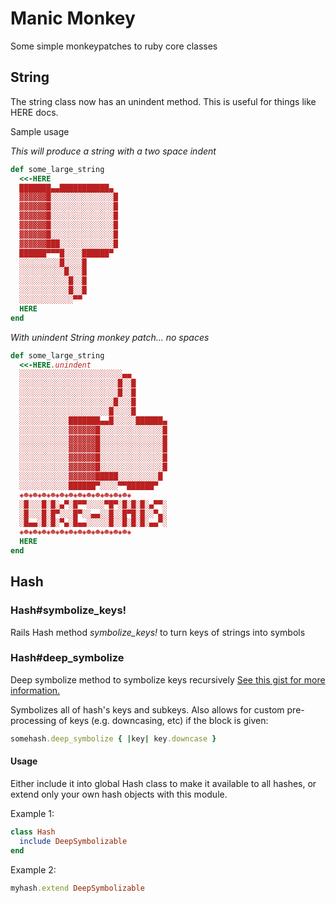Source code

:# Manic Monkey #
Some simple monkeypatches to ruby core classes

## String ##
The string class now has an unindent method. This is useful for things like HERE docs.

Sample usage

*This will produce a string with a two space indent*
```ruby
def some_large_string
  <<-HERE
  ███████▄▄███████████▄
  ▓▓▓▓▓▓█░░░░░░░░░░░░░░█
  ▓▓▓▓▓▓█░░░░░░░░░░░░░░█
  ▓▓▓▓▓▓█░░░░░░░░░░░░░░█
  ▓▓▓▓▓▓█░░░░░░░░░░░░░░█
  ▓▓▓▓▓▓█░░░░░░░░░░░░░░█
  ▓▓▓▓▓▓███░░░░░░░░░░░░█
  ██████▀▀▀█░░░░██████▀
  ░░░░░░░░░█░░░░█
  ░░░░░░░░░░█░░░█
  ░░░░░░░░░░░█░░█
  ░░░░░░░░░░░█░░█
  ░░░░░░░░░░░░▀▀
  HERE
end
```

*With unindent String monkey patch... no spaces*
```ruby
def some_large_string
  <<-HERE.unindent
  ░░░░░░░░░░░░░░░░░░░░░░░▄▄
  ░░░░░░░░░░░░░░░░░░░░░░█░░█
  ░░░░░░░░░░░░░░░░░░░░░░█░░█
  ░░░░░░░░░░░░░░░░░░░░░█░░░█
  ░░░░░░░░░░░░░░░░░░░░█░░░░█
  ░░░░░░░░░░░███████▄▄█░░░░░██████▄
  ░░░░░░░░░░░▓▓▓▓▓▓█░░░░░░░░░░░░░░█
  ░░░░░░░░░░░▓▓▓▓▓▓█░░░░░░░░░░░░░░█
  ░░░░░░░░░░░▓▓▓▓▓▓█░░░░░░░░░░░░░░█
  ░░░░░░░░░░░▓▓▓▓▓▓█░░░░░░░░░░░░░░█
  ░░░░░░░░░░░▓▓▓▓▓▓█░░░░░░░░░░░░░░█
  ░░░░░░░░░░░▓▓▓▓▓▓█████░░░░░░░░░█
  ░░░░░░░░░░░██████▀░░░░▀▀██████▀
  ◈☻◈☻◈☻◈☻◈☻◈☻◈☻◈☻◈☻◈☻◈☻◈☻◈
  ░█░░░█░█░▄▀░█▀▀░░░░▀█▀░█░█░█░▄▀▀░
  ░█░░░█░█▀░░░█▀░░▄▄░░█░░█▀█░█░░▀▄░
  ░█▄▄░█░█░▀▄░█▄▄░░░░░█░░█░█░█░▄▄▀░
  ◈☻◈☻◈☻◈☻◈☻◈☻◈☻◈☻◈☻◈☻◈☻◈☻◈
  HERE
end
```
## Hash ##

### Hash#symbolize_keys! ###
Rails Hash method *symbolize_keys!* to turn keys of strings into symbols

### Hash#deep_symbolize
Deep symbolize method to symbolize keys recursively
[See this gist for more information.](https://gist.github.com/998709)

Symbolizes all of hash's keys and subkeys.
Also allows for custom pre-processing of keys (e.g. downcasing, etc)
if the block is given:

```ruby
somehash.deep_symbolize { |key| key.downcase }
```

#### Usage ####
Either include it into global Hash class to make it available to all hashes, or extend only your own hash objects with this module.

Example 1:

```ruby
class Hash
  include DeepSymbolizable
end
```
Example 2:

```ruby
myhash.extend DeepSymbolizable
```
....
PROBLEM DETAILS
Keep every word of the data as it is when you write it out, but drop the pictures.

SOLUTION TO THE EXERCISE
Source code

:# Manic Monkey #
Some simple monkeypatches to ruby core classes

## String ##
The string class now has an unindent method. This is useful for things like HERE docs.

Sample usage

*This will produce a string with a two space indent*
```ruby
def some_large_string
  <<-HERE
  ███████▄▄███████████▄
  ▓▓▓▓▓▓█░░░░░░░░░░░░░░█
  ▓▓▓▓▓▓█░░░░░░░░░░░░░░█
  ▓▓▓▓▓▓█░░░░░░░░░░░░░░█
  ▓▓▓▓▓▓█░░░░░░░░░░░░░░█
  ▓▓▓▓▓▓█░░░░░░░░░░░░░░█
  ▓▓▓▓▓▓███░░░░░░░░░░░░█
  ██████▀▀▀█░░░░██████▀
  ░░░░░░░░░█░░░░█
  ░░░░░░░░░░█░░░█
  ░░░░░░░░░░░█░░█
  ░░░░░░░░░░░█░░█
  ░░░░░░░░░░░░▀▀
  HERE
end
```

*With unindent String monkey patch... no spaces*
```ruby
def some_large_string
  <<-HERE.unindent
  ░░░░░░░░░░░░░░░░░░░░░░░▄▄
  ░░░░░░░░░░░░░░░░░░░░░░█░░█
  ░░░░░░░░░░░░░░░░░░░░░░█░░█
  ░░░░░░░░░░░░░░░░░░░░░█░░░█
  ░░░░░░░░░░░░░░░░░░░░█░░░░█
  ░░░░░░░░░░░███████▄▄█░░░░░██████▄
  ░░░░░░░░░░░▓▓▓▓▓▓█░░░░░░░░░░░░░░█
  ░░░░░░░░░░░▓▓▓▓▓▓█░░░░░░░░░░░░░░█
  ░░░░░░░░░░░▓▓▓▓▓▓█░░░░░░░░░░░░░░█
  ░░░░░░░░░░░▓▓▓▓▓▓█░░░░░░░░░░░░░░█
  ░░░░░░░░░░░▓▓▓▓▓▓█░░░░░░░░░░░░░░█
  ░░░░░░░░░░░▓▓▓▓▓▓█████░░░░░░░░░█
  ░░░░░░░░░░░██████▀░░░░▀▀██████▀
  ◈☻◈☻◈☻◈☻◈☻◈☻◈☻◈☻◈☻◈☻◈☻◈☻◈
  ░█░░░█░█░▄▀░█▀▀░░░░▀█▀░█░█░█░▄▀▀░
  ░█░░░█░█▀░░░█▀░░▄▄░░█░░█▀█░█░░▀▄░
  ░█▄▄░█░█░▀▄░█▄▄░░░░░█░░█░█░█░▄▄▀░
  ◈☻◈☻◈☻◈☻◈☻◈☻◈☻◈☻◈☻◈☻◈☻◈☻◈
  HERE
end
```
## Hash ##

### Hash#symbolize_keys! ###
Rails Hash method *symbolize_keys!* to turn keys of strings into symbols

### Hash#deep_symbolize
Deep symbolize method to symbolize keys recursively
[See this gist for more information.](https://gist.github.com/998709)

Symbolizes all of hash's keys and subkeys.
Also allows for custom pre-processing of keys (e.g. downcasing, etc)
if the block is given:

```ruby
somehash.deep_symbolize { |key| key.downcase }
```

#### Usage ####
Either include it into global Hash class to make it available to all hashes, or extend only your own hash objects with this module.

Example 1:

```ruby
class Hash
  include DeepSymbolizable
end
```
Example 2:

```ruby
myhash.extend DeepSymbolizable
```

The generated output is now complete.